* EXERCISE GOAL *
Exact retyping of the data: please keep every word and drop each picture.

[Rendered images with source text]
★ ★ ★ ★ ★
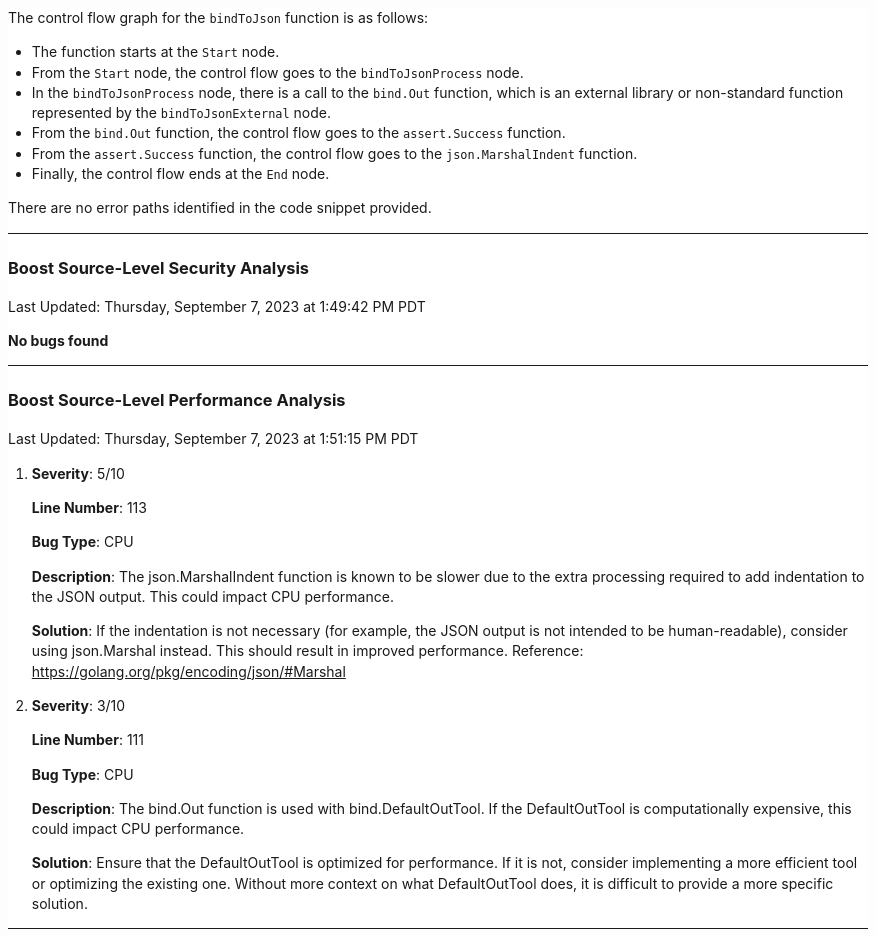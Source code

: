 The control flow graph for the `bindToJson` function is as follows:

- The function starts at the `Start` node.
- From the `Start` node, the control flow goes to the `bindToJsonProcess` node.
- In the `bindToJsonProcess` node, there is a call to the `bind.Out` function, which is an external library or non-standard function represented by the `bindToJsonExternal` node.
- From the `bind.Out` function, the control flow goes to the `assert.Success` function.
- From the `assert.Success` function, the control flow goes to the `json.MarshalIndent` function.
- Finally, the control flow ends at the `End` node.

There are no error paths identified in the code snippet provided.



---

### Boost Source-Level Security Analysis

Last Updated: Thursday, September 7, 2023 at 1:49:42 PM PDT

**No bugs found**



---

### Boost Source-Level Performance Analysis

Last Updated: Thursday, September 7, 2023 at 1:51:15 PM PDT

1. **Severity**: 5/10

   **Line Number**: 113

   **Bug Type**: CPU

   **Description**: The json.MarshalIndent function is known to be slower due to the extra processing required to add indentation to the JSON output. This could impact CPU performance.

   **Solution**: If the indentation is not necessary (for example, the JSON output is not intended to be human-readable), consider using json.Marshal instead. This should result in improved performance. Reference: https://golang.org/pkg/encoding/json/#Marshal


2. **Severity**: 3/10

   **Line Number**: 111

   **Bug Type**: CPU

   **Description**: The bind.Out function is used with bind.DefaultOutTool. If the DefaultOutTool is computationally expensive, this could impact CPU performance.

   **Solution**: Ensure that the DefaultOutTool is optimized for performance. If it is not, consider implementing a more efficient tool or optimizing the existing one. Without more context on what DefaultOutTool does, it is difficult to provide a more specific solution.






---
★ ★ ★ ★ ★
* RESPONSE BOX *
Source code

: The control flow graph for the `bindToJson` function is as follows:

- The function starts at the `Start` node.
- From the `Start` node, the control flow goes to the `bindToJsonProcess` node.
- In the `bindToJsonProcess` node, there is a call to the `bind.Out` function, which is an external library or non-standard function represented by the `bindToJsonExternal` node.
- From the `bind.Out` function, the control flow goes to the `assert.Success` function.
- From the `assert.Success` function, the control flow goes to the `json.MarshalIndent` function.
- Finally, the control flow ends at the `End` node.

There are no error paths identified in the code snippet provided.



---

### Boost Source-Level Security Analysis

Last Updated: Thursday, September 7, 2023 at 1:49:42 PM PDT

**No bugs found**



---

### Boost Source-Level Performance Analysis

Last Updated: Thursday, September 7, 2023 at 1:51:15 PM PDT

1. **Severity**: 5/10

   **Line Number**: 113

   **Bug Type**: CPU

   **Description**: The json.MarshalIndent function is known to be slower due to the extra processing required to add indentation to the JSON output. This could impact CPU performance.

   **Solution**: If the indentation is not necessary (for example, the JSON output is not intended to be human-readable), consider using json.Marshal instead. This should result in improved performance. Reference: https://golang.org/pkg/encoding/json/#Marshal


2. **Severity**: 3/10

   **Line Number**: 111

   **Bug Type**: CPU

   **Description**: The bind.Out function is used with bind.DefaultOutTool. If the DefaultOutTool is computationally expensive, this could impact CPU performance.

   **Solution**: Ensure that the DefaultOutTool is optimized for performance. If it is not, consider implementing a more efficient tool or optimizing the existing one. Without more context on what DefaultOutTool does, it is difficult to provide a more specific solution.






---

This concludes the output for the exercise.